● EXERCISE MATERIALS
# # # # # # #

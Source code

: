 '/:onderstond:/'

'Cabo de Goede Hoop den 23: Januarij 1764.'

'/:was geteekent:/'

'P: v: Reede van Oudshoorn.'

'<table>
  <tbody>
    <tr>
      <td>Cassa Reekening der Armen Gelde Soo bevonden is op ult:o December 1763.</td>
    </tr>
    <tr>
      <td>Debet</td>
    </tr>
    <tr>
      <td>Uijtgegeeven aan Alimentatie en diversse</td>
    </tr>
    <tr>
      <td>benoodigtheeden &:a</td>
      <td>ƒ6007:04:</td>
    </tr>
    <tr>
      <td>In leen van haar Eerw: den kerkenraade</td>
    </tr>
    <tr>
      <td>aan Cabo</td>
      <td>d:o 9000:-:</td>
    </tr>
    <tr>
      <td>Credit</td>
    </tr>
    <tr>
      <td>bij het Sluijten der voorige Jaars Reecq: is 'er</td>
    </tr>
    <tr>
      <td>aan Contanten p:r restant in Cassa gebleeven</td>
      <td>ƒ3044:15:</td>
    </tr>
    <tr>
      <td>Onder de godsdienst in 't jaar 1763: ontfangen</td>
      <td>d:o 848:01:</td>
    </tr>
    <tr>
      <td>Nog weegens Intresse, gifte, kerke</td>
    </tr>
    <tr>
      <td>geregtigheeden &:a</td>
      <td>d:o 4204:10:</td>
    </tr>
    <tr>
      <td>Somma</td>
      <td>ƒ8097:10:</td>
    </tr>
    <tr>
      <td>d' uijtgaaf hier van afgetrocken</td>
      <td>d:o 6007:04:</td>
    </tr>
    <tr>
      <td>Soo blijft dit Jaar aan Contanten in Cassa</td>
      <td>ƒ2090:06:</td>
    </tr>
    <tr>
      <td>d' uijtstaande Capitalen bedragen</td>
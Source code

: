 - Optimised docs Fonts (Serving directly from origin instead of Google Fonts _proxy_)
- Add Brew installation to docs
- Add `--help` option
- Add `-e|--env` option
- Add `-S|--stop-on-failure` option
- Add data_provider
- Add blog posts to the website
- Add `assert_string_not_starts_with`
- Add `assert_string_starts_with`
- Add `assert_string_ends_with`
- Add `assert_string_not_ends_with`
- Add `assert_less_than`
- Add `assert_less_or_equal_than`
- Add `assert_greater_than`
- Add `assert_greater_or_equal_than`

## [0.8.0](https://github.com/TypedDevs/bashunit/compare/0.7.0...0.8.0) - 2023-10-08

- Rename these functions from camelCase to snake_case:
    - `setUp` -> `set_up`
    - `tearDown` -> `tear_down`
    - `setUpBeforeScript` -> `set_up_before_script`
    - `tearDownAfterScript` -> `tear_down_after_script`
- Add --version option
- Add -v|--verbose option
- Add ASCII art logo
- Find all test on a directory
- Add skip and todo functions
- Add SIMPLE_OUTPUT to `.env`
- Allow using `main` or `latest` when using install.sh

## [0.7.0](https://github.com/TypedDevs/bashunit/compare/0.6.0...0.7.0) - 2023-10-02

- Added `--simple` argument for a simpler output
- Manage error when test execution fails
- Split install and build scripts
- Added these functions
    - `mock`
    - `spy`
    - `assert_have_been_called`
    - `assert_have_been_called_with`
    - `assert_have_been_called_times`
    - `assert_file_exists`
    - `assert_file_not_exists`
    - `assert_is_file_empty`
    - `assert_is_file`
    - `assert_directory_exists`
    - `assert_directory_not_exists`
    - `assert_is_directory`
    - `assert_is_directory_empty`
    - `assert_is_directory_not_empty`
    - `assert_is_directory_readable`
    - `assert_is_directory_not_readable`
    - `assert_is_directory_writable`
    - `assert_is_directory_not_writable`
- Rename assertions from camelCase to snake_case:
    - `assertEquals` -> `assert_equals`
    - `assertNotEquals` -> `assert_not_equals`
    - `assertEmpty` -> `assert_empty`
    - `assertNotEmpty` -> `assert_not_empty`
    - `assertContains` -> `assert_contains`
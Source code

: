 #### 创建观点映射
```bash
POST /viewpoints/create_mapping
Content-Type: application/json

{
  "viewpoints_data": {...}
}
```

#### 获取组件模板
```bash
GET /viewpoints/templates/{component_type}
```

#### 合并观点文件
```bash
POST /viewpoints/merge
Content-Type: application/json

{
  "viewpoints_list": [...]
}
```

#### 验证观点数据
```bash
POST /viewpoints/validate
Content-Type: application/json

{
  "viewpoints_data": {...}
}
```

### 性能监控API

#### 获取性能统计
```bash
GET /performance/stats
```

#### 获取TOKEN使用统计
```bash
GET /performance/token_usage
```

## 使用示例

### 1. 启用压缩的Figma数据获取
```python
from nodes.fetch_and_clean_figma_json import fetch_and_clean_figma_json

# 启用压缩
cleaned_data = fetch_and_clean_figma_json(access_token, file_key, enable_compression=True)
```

# # # # # # #

Wherever the word "Added" occurs in a line of the listing, copy that line.

- Added `--simple` argument for a simpler output
- Added these functions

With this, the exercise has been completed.